[Records from a dataset]
==================================================

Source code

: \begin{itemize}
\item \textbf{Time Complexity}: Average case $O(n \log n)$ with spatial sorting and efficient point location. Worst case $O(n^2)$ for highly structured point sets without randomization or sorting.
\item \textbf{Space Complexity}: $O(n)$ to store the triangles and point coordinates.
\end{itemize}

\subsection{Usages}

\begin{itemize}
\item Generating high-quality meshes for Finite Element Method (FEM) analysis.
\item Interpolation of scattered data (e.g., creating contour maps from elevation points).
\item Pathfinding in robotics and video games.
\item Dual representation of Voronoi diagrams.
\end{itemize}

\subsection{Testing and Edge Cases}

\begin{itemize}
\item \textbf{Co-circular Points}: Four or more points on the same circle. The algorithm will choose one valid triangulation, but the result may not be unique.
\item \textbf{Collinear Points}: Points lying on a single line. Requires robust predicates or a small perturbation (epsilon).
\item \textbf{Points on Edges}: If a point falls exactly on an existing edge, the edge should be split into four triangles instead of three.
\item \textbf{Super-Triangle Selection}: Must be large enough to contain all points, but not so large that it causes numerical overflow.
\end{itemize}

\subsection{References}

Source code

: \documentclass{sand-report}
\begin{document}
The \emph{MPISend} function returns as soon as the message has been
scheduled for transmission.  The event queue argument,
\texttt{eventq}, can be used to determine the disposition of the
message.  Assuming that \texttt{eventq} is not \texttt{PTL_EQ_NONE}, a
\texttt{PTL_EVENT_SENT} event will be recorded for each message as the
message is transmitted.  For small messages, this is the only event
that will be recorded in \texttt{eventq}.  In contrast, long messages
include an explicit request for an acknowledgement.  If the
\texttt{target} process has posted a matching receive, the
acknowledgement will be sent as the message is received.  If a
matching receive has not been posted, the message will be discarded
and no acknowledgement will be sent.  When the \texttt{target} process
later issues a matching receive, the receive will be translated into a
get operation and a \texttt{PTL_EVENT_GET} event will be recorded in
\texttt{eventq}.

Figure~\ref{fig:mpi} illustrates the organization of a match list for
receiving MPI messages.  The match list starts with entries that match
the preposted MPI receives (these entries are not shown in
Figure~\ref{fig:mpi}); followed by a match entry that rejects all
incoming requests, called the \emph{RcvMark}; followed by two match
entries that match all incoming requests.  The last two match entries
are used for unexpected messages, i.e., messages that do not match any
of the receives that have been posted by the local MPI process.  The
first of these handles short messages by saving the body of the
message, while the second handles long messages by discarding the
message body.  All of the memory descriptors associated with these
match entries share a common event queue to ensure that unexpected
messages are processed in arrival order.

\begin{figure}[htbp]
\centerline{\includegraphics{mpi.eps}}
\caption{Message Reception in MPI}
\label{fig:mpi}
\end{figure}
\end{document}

==================================================

How to complete this task:
Could you state the number of lines above in which the word "small" appears? Give that number by itself.

Response:
2